Aku mengikuti Maya masuk kedalam rumah lagi. Aku sudah pasrah. Sepertinya tak ada harapan untukku."

Rendra POV end.

---

Maya dan Rendra sudah kembali berada di dalam kamar Ayah Maya. Orang tua mereka dan tentu saja Mimi sudah menunggu mereka.

"Ayah, Om, Tante, aku tadi sudah bicara dengan Rendra, dan aku sudah punya keputusan," katanya sambil melirik Rendra.

Yang ditatap hanya menunduk lesu. Seolah tahu akan kecewa.

"Aku putuskan untuk menerima lamaran Rendra," kata Maya.

Rendra terperanjat mendengar jawaban Maya.

"Eh, aku ngga salah dengar kan?" tanya Rendra seolah tak percaya.

Maya tersenyum, "kamu ngga salah dengar kok Ren!".

Senyum lega terpancar dari orang tua mereka. Ayah dan Bunda memeluk Rendra seraya mengucap selamat. Lalu Rendra mencium tangan Ayah Maya.

" Titip Maya ya Ren? Tolong jaga dan sayangi dia, seperti saya menjaga dan menyayangi dia," bisilk Ayah Maya lirih.

Mimi tersenyum melihat kebahagiaan Rendra. Rendra menghampirinya dan langsung memeluk Mimi dengan penuh sayang.

"Makasih ya Dek, ini semua berkat kamu, " setitik air mata jatuh dari sudut mata Rendra saat memeluk Mimi. Hal itu membuat Ayah dan Bunda bingung. "Ada apa dengan anak-anak mereka? mengapa Rendra tampak begitu emosional saat memeluk Mimi?" batin mereka.

Ayah Maya tersenyum senang sekaligus lega.

"May, Ayah mau tidur dulu ya!".

" O iya Yah, kami tinggal Ayah ke ruang tamu, supaya Ayah bisa istirahat."

Maya membetulkan selimut sebelum akhirnya pergi keluar.

--

"Bunda senang, Maya yang akan jadi menantu Bunda." kata Bunda saat mereka berkumpul di ruang tamu rumah Maya.

Maya tersipu malu mendengar ucapan Bunda.

"Jadi kapan mau melamar secara resminya Ren?" tanya Ayah.

"Mungkin menunggu kondisi Ayah Maya membaik dulu.
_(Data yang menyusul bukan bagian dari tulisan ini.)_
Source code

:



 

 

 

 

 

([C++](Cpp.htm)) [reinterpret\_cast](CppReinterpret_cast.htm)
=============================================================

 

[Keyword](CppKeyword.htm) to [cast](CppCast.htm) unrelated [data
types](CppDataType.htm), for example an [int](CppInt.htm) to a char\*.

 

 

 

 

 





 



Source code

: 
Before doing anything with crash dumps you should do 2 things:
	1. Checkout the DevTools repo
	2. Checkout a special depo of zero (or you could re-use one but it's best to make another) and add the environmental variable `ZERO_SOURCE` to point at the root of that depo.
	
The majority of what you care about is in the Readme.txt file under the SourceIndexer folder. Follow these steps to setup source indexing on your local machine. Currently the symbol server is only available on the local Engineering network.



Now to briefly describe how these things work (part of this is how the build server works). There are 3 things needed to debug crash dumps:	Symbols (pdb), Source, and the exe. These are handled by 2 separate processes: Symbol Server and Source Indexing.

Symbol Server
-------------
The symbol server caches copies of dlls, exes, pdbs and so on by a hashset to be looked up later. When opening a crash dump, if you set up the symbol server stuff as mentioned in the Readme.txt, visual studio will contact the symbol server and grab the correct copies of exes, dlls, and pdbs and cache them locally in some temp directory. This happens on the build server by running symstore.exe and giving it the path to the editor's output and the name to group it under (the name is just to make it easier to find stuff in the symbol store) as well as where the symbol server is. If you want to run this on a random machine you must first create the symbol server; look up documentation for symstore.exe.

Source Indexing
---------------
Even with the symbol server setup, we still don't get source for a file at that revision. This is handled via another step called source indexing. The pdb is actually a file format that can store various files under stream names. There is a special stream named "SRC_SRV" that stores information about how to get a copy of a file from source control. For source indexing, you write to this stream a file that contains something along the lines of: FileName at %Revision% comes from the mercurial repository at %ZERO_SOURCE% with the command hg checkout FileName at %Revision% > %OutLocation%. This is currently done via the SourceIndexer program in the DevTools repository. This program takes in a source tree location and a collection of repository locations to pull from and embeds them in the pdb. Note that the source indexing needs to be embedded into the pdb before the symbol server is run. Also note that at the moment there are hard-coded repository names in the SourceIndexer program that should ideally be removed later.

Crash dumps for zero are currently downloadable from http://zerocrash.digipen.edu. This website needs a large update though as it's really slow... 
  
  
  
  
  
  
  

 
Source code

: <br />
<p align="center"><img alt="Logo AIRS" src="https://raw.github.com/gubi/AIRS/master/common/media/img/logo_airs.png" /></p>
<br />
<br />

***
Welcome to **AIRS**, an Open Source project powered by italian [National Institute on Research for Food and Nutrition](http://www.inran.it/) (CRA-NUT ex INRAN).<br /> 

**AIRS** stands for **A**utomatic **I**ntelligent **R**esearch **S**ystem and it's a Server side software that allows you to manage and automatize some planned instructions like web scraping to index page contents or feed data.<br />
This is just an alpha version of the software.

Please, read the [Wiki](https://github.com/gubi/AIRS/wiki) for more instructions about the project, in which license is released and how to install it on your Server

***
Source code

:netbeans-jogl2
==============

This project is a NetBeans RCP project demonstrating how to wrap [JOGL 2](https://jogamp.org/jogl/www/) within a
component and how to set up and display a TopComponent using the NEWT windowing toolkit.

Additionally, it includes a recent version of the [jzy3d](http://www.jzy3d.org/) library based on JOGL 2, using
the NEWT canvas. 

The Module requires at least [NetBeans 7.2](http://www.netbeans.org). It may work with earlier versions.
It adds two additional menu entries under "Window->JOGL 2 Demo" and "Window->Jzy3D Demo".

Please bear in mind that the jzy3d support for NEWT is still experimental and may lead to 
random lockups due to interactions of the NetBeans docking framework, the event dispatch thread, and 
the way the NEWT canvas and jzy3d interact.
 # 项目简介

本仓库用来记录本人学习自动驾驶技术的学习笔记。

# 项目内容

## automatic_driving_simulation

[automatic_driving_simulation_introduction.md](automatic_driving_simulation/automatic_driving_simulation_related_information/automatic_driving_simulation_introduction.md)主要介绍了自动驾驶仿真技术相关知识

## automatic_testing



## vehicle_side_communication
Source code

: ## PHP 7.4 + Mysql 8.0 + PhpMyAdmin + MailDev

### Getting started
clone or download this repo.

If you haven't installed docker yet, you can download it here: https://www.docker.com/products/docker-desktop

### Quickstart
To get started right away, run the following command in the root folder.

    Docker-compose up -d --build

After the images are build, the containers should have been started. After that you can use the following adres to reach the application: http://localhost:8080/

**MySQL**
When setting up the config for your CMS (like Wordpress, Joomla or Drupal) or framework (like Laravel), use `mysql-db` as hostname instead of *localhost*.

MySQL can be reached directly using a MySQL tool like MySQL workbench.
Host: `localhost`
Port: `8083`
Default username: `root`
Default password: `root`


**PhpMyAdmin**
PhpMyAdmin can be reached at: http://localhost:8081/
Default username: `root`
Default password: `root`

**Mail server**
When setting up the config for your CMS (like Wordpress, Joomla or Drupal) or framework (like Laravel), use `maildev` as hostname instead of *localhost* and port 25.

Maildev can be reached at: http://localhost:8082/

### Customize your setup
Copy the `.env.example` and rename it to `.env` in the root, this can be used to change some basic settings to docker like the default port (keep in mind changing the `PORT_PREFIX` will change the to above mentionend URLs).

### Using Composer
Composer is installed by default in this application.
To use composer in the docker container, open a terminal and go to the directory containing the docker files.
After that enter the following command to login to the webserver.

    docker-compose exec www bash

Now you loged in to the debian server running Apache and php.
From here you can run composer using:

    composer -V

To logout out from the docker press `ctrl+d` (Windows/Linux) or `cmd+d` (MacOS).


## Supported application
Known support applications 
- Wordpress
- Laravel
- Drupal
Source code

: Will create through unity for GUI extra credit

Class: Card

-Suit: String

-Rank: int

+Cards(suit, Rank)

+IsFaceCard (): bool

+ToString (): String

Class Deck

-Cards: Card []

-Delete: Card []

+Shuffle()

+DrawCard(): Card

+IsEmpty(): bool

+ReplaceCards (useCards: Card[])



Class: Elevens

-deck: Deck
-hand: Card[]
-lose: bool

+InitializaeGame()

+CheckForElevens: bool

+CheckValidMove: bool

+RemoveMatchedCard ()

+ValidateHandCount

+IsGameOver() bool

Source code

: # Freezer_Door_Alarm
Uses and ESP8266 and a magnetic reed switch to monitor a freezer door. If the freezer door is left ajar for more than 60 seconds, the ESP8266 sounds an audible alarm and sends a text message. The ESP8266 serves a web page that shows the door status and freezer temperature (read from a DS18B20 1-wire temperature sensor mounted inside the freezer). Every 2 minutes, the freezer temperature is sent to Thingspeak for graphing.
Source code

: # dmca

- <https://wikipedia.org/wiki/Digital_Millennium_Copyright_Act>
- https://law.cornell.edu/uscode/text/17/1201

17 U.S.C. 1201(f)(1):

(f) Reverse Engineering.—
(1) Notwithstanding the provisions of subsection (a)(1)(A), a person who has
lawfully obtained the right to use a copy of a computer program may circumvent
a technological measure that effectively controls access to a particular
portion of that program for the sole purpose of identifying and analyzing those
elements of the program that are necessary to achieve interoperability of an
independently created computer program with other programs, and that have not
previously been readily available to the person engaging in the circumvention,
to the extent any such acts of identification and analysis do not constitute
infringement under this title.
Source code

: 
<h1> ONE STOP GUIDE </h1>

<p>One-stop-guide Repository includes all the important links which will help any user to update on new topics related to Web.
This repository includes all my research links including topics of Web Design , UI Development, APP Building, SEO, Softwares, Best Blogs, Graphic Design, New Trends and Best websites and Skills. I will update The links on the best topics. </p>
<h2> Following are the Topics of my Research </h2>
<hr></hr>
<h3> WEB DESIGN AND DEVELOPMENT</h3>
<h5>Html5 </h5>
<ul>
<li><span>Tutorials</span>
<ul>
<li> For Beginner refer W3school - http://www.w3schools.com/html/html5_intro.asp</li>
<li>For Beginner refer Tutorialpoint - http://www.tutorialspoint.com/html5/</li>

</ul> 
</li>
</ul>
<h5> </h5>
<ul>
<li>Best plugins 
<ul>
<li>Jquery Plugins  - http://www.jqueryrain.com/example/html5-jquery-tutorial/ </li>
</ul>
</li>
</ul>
Gimana May?" tanya Rendra pada Maya.

"Iya Om, nanti Maya akan bicara sama Ayah dan keluarga yang lain. Semoga bisa secepatnya."

"Wah, aku dapat seragam dong ya Bang?" tanya Mimi.

"Mau seragam sama siapa kamu Mi? Abang yang nikah, kamu ngga punya saudara lain selain Abang. Maya juga anak tunggal, jadi ya kamu cari baju sendiri lah!" kata Rendra sambil tertawa geli.

Mimi langsung cemberut mendengarnya, "tuh kan Bun, aku bilang juga apa, kasih aku adik!".

" Hush ngaco kamu!" kata Bunda sambil melotot, sementara yang lain menertawakan Mimi.

Tawa mereka terhenti, saat sebuah teriakan terdengar dari kamar Ayah Maya.

Bergegas mereka menuju kesana.

Disana, mereka melihat seseorang sedang menangis memeluk Ayah Maya

"Kang, bangun atuh Kang!" katanya histeris.

Maya mendekati ranjang dengan air mata yang mulai menetes.

"Punteun Bi!" kata Maya teecekat, meminta orang itu bergeser. Maya memegang tangan Ayahnya,. "Ayah, Ayah bangun Yah!" katanya sambil menangis.

Rendra dan Ayahnya langsung memeriksa tubuh Ayah Maya, semua sudah dingin dan kaku.

Rendra memapah Maya, dan membawanya duduk di kursi. Kerabat Maya satu persatu dihubungi dan datang.

Hari itu jadi hari yang tak terlupakan untuk mereka. Dimana Bahagia dan Duka datang secara bersamaan.